HOW TO COMPLETE THIS TASK: Please take the records that follow and repeat exactly the lines starting with the line with "Un rol lógico" and going on through the line with "con el que se".

□ □ □ □

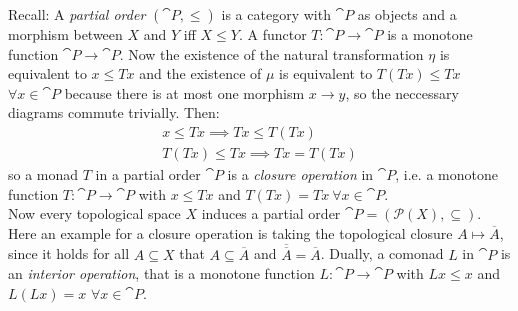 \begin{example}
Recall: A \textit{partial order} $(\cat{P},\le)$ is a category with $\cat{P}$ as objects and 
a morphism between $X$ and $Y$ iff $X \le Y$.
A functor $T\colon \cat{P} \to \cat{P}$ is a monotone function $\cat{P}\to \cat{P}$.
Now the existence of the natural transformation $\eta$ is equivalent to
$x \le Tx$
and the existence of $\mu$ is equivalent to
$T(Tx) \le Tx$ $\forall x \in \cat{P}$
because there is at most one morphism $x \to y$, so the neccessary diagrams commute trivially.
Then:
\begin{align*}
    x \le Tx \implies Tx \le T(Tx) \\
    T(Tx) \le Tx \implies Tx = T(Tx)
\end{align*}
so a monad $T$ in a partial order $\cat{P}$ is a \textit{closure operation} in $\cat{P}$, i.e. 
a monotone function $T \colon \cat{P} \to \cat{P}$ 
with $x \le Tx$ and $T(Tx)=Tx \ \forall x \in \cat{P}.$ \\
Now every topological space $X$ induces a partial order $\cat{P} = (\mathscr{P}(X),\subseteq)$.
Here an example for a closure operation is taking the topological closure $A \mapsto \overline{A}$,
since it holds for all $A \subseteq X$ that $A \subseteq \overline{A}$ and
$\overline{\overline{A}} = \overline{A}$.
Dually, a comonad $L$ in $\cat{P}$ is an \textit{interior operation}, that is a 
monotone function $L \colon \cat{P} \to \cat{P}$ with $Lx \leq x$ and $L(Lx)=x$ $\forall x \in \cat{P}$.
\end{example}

□ □ □ □

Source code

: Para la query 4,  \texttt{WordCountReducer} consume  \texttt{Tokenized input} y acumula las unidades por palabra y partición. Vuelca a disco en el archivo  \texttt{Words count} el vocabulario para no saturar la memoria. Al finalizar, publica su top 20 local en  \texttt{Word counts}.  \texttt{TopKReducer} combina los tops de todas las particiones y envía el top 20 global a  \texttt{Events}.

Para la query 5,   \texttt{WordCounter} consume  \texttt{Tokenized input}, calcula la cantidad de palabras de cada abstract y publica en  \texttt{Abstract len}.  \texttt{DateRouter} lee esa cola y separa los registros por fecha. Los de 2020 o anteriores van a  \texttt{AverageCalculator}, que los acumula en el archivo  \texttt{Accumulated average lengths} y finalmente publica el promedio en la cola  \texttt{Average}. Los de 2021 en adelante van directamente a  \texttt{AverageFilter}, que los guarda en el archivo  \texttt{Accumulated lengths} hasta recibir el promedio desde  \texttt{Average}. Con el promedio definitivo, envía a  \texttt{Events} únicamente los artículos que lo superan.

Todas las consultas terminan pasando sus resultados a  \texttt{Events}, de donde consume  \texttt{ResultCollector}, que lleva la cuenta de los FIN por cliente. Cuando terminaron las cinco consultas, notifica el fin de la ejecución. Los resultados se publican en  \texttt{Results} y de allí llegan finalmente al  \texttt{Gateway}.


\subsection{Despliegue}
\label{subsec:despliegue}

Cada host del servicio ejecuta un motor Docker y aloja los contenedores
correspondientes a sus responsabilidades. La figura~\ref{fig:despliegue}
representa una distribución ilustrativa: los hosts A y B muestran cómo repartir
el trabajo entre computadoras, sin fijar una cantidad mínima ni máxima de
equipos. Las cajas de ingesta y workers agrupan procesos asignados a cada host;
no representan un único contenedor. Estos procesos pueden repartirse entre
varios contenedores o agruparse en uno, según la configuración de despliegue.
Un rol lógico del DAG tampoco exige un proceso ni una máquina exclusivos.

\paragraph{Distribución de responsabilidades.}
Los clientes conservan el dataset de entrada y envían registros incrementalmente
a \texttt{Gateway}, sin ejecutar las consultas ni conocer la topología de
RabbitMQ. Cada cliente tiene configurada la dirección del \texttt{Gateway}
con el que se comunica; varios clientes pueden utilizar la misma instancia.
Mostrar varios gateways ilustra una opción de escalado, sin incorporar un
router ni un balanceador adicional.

□ □ □ □

WRITTEN SOLUTION:
Un rol lógico del DAG tampoco exige un proceso ni una máquina exclusivos.

\paragraph{Distribución de responsabilidades.}
Los clientes conservan el dataset de entrada y envían registros incrementalmente
a \texttt{Gateway}, sin ejecutar las consultas ni conocer la topología de
RabbitMQ. Cada cliente tiene configurada la dirección del \texttt{Gateway}
con el que se comunica; varios clientes pueden utilizar la misma instancia.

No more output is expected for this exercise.